Some variables naturally take multiple values, hence are inherently symbolic; while others become symbolic after some
data processing such as aggregation. An example of a naturally occurring symbolic-valued variable is color of bird species.
Some species of birds have more than one color so the value for each observation is a finite list of colors resulting in a multivalued
variable. Another example of a naturally occurring symbolic-valued variable is blood pressure which changes
throughout the day and from day to day resulting in a range of values. On the other hand, an example of aggregated symbolic
data may result from hospital medical records. A hospital’s database may contain information on millions of admissions. It
may be too difficult to extract knowledge from such a large database. If the hospital administration wants to understand
physicians’ performance trends, for example, a database query can be issued to aggregate records by provider and year. The
resulting dataset will then contain variables with multiple values, hence, producing symbolic data. For more examples of
natural and aggregated symbolic data, see Billard and Diday (2006a).

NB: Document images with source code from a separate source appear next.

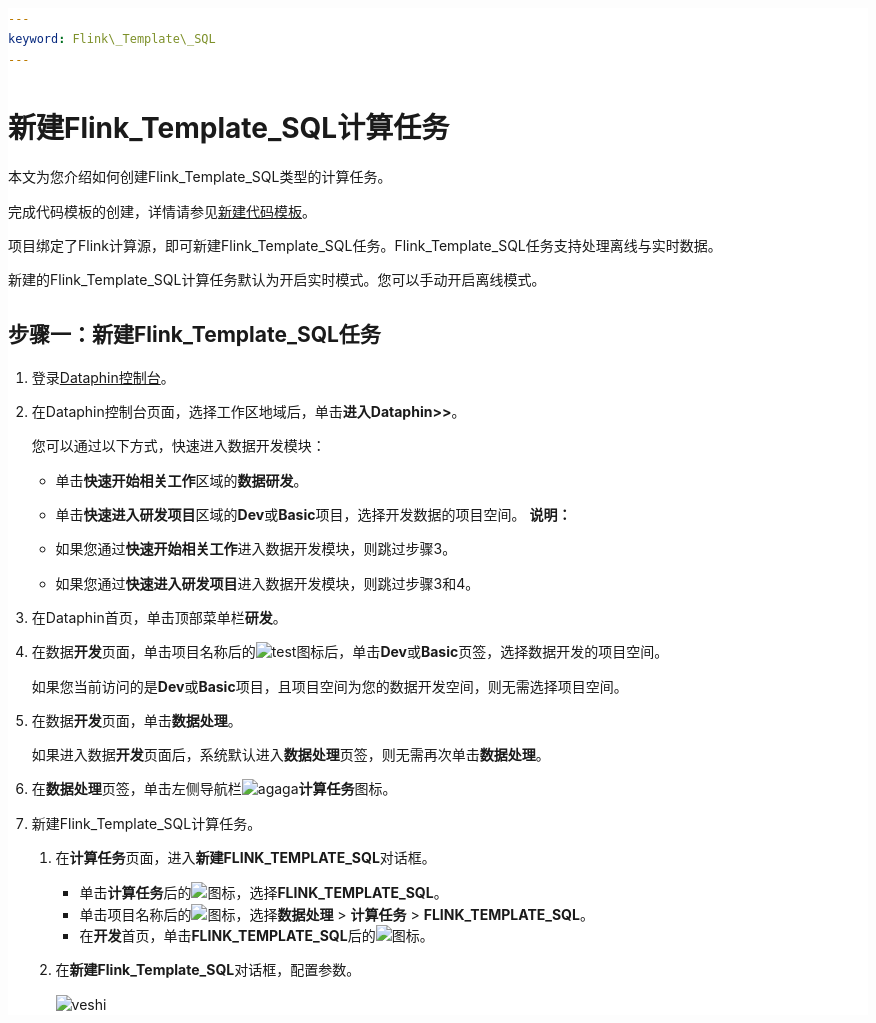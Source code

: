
 ```yaml
---
keyword: Flink\_Template\_SQL
---
```


# 新建Flink\_Template\_SQL计算任务

本文为您介绍如何创建Flink\_Template\_SQL类型的计算任务。

完成代码模板的创建，详情请参见[新建代码模板](/cn.zh-CN/数据开发/数据处理/开发流批一体任务/新建代码模板.md)。

项目绑定了Flink计算源，即可新建Flink\_Template\_SQL任务。Flink\_Template\_SQL任务支持处理离线与实时数据。

新建的Flink\_Template\_SQL计算任务默认为开启实时模式。您可以手动开启离线模式。

## 步骤一：新建Flink\_Template\_SQL任务

1.  登录[Dataphin控制台](https://dataphin.console.aliyun.com/workingArea)。

2.  在Dataphin控制台页面，选择工作区地域后，单击**进入Dataphin\>\>**。

    您可以通过以下方式，快速进入数据开发模块：

    -   单击**快速开始相关工作**区域的**数据研发**。
    -   单击**快速进入研发项目**区域的**Dev**或**Basic**项目，选择开发数据的项目空间。
    **说明：**

    -   如果您通过**快速开始相关工作**进入数据开发模块，则跳过步骤3。
    -   如果您通过**快速进入研发项目**进入数据开发模块，则跳过步骤3和4。
3.  在Dataphin首页，单击顶部菜单栏**研发**。

4.  在数据**开发**页面，单击项目名称后的![test](https://help-static-aliyun-doc.aliyuncs.com/assets/img/zh-CN/3497549951/p110384.png)图标后，单击**Dev**或**Basic**页签，选择数据开发的项目空间。

    如果您当前访问的是**Dev**或**Basic**项目，且项目空间为您的数据开发空间，则无需选择项目空间。

5.  在数据**开发**页面，单击**数据处理**。

    如果进入数据**开发**页面后，系统默认进入**数据处理**页签，则无需再次单击**数据处理**。

6.  在**数据处理**页签，单击左侧导航栏![agaga](https://help-static-aliyun-doc.aliyuncs.com/assets/img/zh-CN/8980863061/p176215.png)**计算任务**图标。

7.  新建Flink\_Template\_SQL计算任务。

    1.  在**计算任务**页面，进入**新建FLINK\_TEMPLATE\_SQL**对话框。

        -   单击**计算任务**后的![](https://help-static-aliyun-doc.aliyuncs.com/assets/img/zh-CN/8397549951/p72394.png)图标，选择**FLINK\_TEMPLATE\_SQL**。
        -   单击项目名称后的![](https://help-static-aliyun-doc.aliyuncs.com/assets/img/zh-CN/8397549951/p72706.png)图标，选择**数据处理** \> **计算任务** \> **FLINK\_TEMPLATE\_SQL**。
        -   在**开发**首页，单击**FLINK\_TEMPLATE\_SQL**后的![](https://help-static-aliyun-doc.aliyuncs.com/assets/img/zh-CN/8397549951/p72708.png)图标。
    2.  在**新建Flink\_Template\_SQL**对话框，配置参数。

        ![veshi](https://help-static-aliyun-doc.aliyuncs.com/assets/img/zh-CN/5397549951/p97562.png)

Symbolic data analysis offers a solution to the massive data problems, especially when the entities of interest are groups or
classes of observations. Recent advances in technology enable storage of extremely large databases. Larger datasets provide more
information about the subjects of interest; however, performing even simple exploratory procedures on these datasets requires a
lot of computing power. As a result, much research effort in recent years has been steered toward finding more efficient methods
to accommodate large datasets. In many situations, characteristics of classes of observations are of higher interest to an analyst
than those of individual observations. In these cases, individual observations can be aggregated into classes of observations.
Aggregating individual observations into groups of interest turns an enormous dataset into a more manageable one. Traditionally,
when data are aggregated, either the mean or the median has been used to represent the entire group. However, some information
becomes lost during this process which may produce misleading results when the aggregated dataset is analyzed. With symbolic
data, much of this information can be retained by including all observed values in each aggregated group.
The likelihood function is well studied in the classical environment, laying the framework for many statistical
methodologies from estimation to regression and beyond. To extend these classical methods to symbolic data, the likelihood
functions for symbolic data must be introduced. The focus of this paper is to propose a likelihood function for symbolic data
and to illustrate some of its applications. In the following section, we give a brief introduction to symbolic data. In Section 3,
we propose an approach to finding the likelihood function of symbolic data. Then, in Section 4 we derive the maximum
likelihood estimators for some common types of symbolic data.